Stored data:
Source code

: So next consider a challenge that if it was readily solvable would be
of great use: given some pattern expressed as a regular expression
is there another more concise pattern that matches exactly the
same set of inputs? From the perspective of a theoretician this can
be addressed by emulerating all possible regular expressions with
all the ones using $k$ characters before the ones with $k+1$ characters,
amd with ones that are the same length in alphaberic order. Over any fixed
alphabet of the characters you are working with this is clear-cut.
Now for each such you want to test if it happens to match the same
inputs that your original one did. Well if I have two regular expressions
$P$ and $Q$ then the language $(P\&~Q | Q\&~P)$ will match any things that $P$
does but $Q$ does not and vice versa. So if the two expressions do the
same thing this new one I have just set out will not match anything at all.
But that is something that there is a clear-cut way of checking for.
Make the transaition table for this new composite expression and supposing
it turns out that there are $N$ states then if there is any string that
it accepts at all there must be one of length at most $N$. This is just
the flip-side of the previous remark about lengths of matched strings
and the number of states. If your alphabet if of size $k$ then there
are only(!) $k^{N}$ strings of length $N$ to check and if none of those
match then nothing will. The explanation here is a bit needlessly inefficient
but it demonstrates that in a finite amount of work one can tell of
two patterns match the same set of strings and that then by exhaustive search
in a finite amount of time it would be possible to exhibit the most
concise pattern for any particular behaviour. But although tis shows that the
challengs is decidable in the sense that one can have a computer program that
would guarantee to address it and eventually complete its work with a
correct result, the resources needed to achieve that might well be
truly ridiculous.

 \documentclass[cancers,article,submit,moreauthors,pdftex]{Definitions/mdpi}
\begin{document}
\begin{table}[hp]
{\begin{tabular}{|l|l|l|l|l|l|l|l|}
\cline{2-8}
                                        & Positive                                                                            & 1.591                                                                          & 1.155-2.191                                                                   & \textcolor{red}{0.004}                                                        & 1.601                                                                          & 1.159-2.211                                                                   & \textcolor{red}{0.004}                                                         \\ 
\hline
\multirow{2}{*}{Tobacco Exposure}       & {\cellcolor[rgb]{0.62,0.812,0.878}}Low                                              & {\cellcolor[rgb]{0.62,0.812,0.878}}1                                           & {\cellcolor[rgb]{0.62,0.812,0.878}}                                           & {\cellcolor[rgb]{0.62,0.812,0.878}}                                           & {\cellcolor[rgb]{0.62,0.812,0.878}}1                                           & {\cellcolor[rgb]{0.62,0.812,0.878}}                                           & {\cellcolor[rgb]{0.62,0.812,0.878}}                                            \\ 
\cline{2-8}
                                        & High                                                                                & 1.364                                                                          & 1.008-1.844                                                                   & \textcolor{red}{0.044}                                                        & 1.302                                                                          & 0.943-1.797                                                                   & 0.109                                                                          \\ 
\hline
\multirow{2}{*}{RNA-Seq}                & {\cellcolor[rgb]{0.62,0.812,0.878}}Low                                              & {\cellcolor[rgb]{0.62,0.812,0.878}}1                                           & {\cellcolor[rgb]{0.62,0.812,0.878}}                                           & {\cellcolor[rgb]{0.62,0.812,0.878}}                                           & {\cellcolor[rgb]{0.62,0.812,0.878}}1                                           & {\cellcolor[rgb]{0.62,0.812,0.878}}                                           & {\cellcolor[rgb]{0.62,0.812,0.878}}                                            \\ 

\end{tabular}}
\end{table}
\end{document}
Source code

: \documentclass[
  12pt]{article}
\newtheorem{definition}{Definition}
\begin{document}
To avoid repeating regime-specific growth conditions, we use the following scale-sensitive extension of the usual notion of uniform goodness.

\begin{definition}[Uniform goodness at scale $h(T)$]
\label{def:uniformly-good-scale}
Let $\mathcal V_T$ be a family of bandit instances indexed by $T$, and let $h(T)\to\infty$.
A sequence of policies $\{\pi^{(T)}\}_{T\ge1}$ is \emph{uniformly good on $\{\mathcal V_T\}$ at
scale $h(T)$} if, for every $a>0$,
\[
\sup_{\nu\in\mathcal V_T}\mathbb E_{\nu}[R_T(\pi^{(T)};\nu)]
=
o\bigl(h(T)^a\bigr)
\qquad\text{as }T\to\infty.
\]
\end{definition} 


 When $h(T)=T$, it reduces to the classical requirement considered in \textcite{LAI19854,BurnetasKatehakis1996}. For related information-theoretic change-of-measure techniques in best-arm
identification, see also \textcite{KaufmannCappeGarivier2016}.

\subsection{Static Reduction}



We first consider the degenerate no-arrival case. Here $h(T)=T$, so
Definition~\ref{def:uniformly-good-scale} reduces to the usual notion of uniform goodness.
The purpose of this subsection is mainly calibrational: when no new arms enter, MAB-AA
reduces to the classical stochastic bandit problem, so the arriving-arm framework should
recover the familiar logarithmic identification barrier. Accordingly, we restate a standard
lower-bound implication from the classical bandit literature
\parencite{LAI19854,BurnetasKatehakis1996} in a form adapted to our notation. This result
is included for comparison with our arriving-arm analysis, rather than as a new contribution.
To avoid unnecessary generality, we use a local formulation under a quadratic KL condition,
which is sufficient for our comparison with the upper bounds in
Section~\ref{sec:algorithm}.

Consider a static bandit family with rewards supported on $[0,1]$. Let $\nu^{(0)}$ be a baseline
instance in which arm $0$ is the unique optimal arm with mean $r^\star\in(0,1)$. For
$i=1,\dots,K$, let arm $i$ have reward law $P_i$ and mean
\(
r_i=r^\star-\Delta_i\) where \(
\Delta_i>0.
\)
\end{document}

- Your task
Repeat exactly the lines from the first line of the records above through the line containing "inputs that your", both included, and nothing else.

- Exercise result
Source code

: So next consider a challenge that if it was readily solvable would be
of great use: given some pattern expressed as a regular expression
is there another more concise pattern that matches exactly the
same set of inputs? From the perspective of a theoretician this can
be addressed by emulerating all possible regular expressions with
all the ones using $k$ characters before the ones with $k+1$ characters,
amd with ones that are the same length in alphaberic order. Over any fixed
alphabet of the characters you are working with this is clear-cut.
Now for each such you want to test if it happens to match the same
inputs that your original one did. Well if I have two regular expressions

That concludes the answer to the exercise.